Tenslotte: "_zodat ik mijn Nederlands bevorder._" -> "_zodat ik mijn Nederlands verbeter._" Bevorderen is (meestal) een verhoging in rang (bv. "_Ze werd tot luitenant bevorderd._")


----------



## bibibiben

awelley said:


> Hallo, ik heb een vraag over de voorzetsel die ik moet gebruiken na het werkwoord "behoren".
> 
> Bij voorbeeld, ik wil "It belongs to her" zeggen, moet ik "Het behoort tot haar" ofwel "Het behoort aan haar" zeggen?
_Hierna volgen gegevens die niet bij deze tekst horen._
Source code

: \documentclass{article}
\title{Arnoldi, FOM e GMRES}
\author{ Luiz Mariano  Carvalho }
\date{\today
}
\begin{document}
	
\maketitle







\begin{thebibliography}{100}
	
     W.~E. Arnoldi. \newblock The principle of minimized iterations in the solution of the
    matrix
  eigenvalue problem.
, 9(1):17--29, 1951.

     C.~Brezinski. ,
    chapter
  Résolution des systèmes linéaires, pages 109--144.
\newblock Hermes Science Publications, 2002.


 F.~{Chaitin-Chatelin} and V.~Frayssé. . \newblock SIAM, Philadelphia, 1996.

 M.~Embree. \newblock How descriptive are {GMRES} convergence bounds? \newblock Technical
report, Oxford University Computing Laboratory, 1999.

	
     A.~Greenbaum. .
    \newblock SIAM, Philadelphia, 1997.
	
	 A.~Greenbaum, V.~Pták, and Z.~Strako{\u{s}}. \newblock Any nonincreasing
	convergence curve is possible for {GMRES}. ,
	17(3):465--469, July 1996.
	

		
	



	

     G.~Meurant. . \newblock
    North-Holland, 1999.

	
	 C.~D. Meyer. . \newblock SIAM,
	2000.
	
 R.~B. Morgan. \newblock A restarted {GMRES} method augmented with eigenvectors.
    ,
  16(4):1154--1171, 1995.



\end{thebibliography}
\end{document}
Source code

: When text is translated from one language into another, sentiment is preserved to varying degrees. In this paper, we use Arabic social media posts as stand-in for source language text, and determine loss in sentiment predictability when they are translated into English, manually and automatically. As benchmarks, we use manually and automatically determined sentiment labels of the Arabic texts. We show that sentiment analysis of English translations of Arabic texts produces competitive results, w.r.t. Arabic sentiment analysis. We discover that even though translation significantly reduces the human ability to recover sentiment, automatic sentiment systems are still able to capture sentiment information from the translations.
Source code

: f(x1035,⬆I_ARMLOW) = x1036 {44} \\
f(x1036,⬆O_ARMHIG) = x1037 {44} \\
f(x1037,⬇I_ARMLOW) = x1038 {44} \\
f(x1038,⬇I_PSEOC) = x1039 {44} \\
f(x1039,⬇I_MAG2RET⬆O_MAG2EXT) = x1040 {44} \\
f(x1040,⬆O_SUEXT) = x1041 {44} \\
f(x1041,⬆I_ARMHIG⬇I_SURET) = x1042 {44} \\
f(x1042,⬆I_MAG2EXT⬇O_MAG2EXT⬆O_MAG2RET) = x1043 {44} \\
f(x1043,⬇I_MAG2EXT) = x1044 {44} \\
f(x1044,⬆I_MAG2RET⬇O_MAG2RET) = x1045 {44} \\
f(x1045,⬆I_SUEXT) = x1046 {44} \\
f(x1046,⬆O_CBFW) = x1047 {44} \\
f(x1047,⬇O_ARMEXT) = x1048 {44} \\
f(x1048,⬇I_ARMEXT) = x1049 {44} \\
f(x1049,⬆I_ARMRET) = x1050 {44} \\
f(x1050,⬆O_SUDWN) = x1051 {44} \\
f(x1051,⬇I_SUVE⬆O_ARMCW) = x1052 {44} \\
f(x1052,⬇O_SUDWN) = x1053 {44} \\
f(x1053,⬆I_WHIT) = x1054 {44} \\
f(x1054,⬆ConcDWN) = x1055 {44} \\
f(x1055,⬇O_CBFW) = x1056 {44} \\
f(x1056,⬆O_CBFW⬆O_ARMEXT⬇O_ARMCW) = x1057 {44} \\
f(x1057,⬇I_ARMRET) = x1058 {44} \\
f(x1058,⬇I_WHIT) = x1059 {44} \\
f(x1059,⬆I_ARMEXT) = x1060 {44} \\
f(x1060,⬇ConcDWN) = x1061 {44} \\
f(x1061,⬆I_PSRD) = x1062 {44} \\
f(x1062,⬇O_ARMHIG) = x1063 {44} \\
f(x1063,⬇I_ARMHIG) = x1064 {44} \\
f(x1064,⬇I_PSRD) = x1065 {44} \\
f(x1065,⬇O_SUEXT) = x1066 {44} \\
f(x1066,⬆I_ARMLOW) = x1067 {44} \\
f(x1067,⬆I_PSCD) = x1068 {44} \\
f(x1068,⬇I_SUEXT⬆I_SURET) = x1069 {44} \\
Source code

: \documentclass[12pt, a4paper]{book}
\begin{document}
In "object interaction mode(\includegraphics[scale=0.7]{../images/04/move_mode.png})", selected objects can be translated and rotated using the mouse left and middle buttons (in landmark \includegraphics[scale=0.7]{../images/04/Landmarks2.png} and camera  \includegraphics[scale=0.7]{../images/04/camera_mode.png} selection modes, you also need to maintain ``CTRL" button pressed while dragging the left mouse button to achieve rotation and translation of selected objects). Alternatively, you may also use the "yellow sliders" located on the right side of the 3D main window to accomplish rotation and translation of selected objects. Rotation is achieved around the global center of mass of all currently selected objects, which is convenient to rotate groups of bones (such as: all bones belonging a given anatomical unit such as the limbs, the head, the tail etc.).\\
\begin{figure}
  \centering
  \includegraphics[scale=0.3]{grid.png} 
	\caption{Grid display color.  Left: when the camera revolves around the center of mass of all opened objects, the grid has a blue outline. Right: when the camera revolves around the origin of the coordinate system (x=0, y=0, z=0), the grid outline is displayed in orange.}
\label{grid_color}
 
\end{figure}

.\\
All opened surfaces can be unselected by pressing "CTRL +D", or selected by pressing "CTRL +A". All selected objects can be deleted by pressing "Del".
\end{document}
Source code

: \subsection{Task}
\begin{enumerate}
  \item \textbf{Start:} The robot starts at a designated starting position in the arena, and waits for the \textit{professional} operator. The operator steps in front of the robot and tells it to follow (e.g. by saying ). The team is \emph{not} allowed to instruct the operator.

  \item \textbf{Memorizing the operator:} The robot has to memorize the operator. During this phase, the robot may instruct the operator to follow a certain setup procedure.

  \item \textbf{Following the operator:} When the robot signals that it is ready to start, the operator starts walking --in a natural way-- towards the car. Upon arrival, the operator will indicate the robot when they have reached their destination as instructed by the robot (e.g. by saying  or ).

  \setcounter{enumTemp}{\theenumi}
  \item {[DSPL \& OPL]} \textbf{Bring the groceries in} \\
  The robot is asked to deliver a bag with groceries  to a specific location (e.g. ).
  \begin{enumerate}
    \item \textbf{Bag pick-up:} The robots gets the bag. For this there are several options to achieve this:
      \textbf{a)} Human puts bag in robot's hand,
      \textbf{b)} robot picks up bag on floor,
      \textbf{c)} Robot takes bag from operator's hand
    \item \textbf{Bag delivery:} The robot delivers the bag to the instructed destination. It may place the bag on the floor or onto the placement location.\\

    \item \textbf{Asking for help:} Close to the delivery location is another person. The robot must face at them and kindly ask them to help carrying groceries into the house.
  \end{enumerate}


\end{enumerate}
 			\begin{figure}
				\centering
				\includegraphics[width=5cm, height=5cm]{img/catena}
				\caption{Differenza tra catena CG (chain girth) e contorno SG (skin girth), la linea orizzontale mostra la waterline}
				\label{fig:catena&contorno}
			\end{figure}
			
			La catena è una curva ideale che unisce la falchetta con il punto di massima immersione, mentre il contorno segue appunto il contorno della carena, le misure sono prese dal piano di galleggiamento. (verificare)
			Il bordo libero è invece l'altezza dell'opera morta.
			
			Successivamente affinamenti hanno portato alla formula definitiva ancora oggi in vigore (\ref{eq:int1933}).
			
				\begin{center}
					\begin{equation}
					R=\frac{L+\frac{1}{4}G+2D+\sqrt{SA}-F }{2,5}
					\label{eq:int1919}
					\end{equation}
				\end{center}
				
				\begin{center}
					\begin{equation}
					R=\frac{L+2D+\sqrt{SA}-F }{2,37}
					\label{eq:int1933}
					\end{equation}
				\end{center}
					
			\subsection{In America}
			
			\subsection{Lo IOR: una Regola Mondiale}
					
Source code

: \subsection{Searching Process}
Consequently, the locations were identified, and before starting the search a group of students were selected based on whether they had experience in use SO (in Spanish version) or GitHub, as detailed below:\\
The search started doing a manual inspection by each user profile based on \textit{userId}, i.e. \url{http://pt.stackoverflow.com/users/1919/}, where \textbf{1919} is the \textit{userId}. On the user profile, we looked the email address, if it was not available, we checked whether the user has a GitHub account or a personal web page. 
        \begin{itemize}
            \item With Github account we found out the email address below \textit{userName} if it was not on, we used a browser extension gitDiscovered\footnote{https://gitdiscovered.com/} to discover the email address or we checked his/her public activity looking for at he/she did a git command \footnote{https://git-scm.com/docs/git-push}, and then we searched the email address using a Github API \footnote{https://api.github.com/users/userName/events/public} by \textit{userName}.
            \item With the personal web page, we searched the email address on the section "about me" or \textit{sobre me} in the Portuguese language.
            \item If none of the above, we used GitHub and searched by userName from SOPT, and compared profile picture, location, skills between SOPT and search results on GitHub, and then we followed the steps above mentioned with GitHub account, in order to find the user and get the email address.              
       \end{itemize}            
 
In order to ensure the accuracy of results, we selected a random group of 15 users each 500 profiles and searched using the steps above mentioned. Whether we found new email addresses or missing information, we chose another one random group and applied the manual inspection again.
Met (_be)horen aan_ kun je wel bezit uitdrukken, maar het klinkt wat verouderd:

_Alles wat je ziet behoort aan mij._

Als je _toebehoren_ gebruikt, klinkt dat al wat meer van deze tijd:

_Alles wat je ziet behoort mij toe._
Of: _Alles wat je ziet behoort aan mij toe._

In het dagelijks taalgebruik zul je echter het vaakst horen:

_Alles wat je ziet is van mij._

_(Be)horen bij_ drukt geen bezit uit, maar drukt uit dat iets of iemand zijn juiste/natuurlijke plaats bij iets of iemand anders heeft. Er is dus verschil tussen:

(1) Jij behoort mij toe.

en

(2) Jij (be)hoort bij mij.

Zin (1) kun je vervangen door het prozaïsche _jij bent van mij_, maar zin (2) niet.


----------



## Peterdg

awelley said:


> Hallo, ik heb een vraag over de *het*  voorzetsel die *dat* ik moet gebruiken na het werkwoord "behoren".
> 
> Als er nog taalfouten zijn in de tekst, die ik net heb geschreven, even corrigeren alstublieft zodat ik mijn Nederlands bevorder *verbeter*.


Nog een paar foutjes.


----------



## ThomasK

Ik heb de indruk dat het ozne vraagsteller wat minder gaat om bezit dan wel om 'behore'n als zodanig.  Het lijkt mij dat wij, net als de Engelstaligen, wat worstelen met twee betekenissen van "belong to", namelijk als bezit-aanduidend en als verwijzend naar lidmaatschap, of deel uitmaken van een groep. Maar hierboven komen onze equivalenten al aan bod: 

(a) bezit: het *behoort *mij *toe*/ het behoort aan mij [toe] (ik gebruik deze variant niet meer, zou ik zeggen)
(b) lid van groep, deel van: iets of iemand b*ehoort tot *een groep/ een verzameling
(c) lid van een groep moeten zijn:  iets of iemand (*be)hoort bij *mij   (vandaar ook _behoorlijk, naar behoren _- zoals het zou moeten zijn...)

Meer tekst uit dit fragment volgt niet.